- [Task directions]
Look for the word "WebSocket" in the entries below, then copy every line that has it.

- [Entries provided]
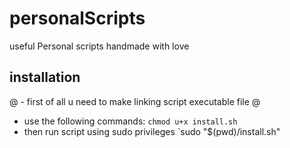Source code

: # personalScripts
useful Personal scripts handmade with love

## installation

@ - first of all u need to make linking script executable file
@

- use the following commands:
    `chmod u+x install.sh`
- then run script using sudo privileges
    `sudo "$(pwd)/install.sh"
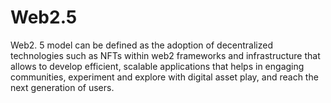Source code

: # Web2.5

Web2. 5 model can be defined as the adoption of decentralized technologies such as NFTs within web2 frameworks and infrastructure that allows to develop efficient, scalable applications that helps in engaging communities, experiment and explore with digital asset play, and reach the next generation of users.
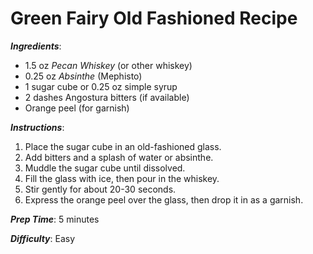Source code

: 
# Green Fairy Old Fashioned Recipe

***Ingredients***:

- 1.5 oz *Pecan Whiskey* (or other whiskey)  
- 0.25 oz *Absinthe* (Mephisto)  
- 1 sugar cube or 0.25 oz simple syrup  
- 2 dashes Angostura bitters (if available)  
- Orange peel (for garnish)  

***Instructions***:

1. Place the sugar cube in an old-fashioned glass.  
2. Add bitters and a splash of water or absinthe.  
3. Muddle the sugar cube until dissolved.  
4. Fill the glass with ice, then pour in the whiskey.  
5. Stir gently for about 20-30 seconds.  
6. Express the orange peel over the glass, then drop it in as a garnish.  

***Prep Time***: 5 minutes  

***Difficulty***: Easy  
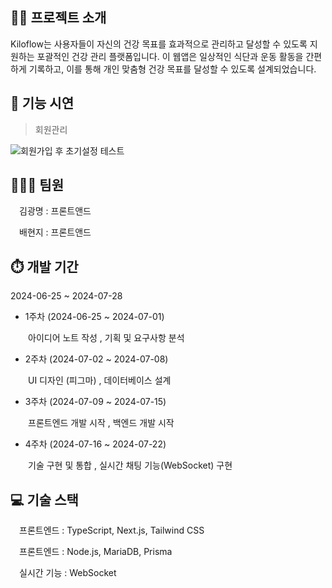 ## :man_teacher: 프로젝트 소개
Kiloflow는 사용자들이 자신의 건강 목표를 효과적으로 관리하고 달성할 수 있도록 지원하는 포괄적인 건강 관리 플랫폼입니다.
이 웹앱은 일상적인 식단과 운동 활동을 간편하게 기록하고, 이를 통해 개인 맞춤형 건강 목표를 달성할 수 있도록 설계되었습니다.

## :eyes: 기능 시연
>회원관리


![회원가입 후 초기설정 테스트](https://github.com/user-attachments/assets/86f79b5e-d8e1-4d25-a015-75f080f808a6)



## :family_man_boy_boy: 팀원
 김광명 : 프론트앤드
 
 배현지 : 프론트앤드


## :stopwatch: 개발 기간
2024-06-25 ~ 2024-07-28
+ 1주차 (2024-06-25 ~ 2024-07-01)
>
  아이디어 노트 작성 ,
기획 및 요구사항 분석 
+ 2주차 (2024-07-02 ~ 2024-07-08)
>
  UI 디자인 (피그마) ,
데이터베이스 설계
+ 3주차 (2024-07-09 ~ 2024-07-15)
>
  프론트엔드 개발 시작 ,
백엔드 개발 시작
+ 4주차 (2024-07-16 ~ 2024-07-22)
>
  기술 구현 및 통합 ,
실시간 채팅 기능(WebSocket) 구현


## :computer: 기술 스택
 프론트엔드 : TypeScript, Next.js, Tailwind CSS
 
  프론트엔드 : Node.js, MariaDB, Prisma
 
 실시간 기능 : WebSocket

...

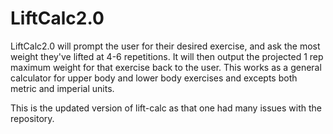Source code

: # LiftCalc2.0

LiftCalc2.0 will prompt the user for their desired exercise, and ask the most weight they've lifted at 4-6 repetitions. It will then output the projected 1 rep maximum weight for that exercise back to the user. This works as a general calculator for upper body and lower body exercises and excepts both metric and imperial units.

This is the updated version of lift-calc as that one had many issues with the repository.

- [Exercise response]
실시간 채팅 기능(WebSocket) 구현
 실시간 기능 : WebSocket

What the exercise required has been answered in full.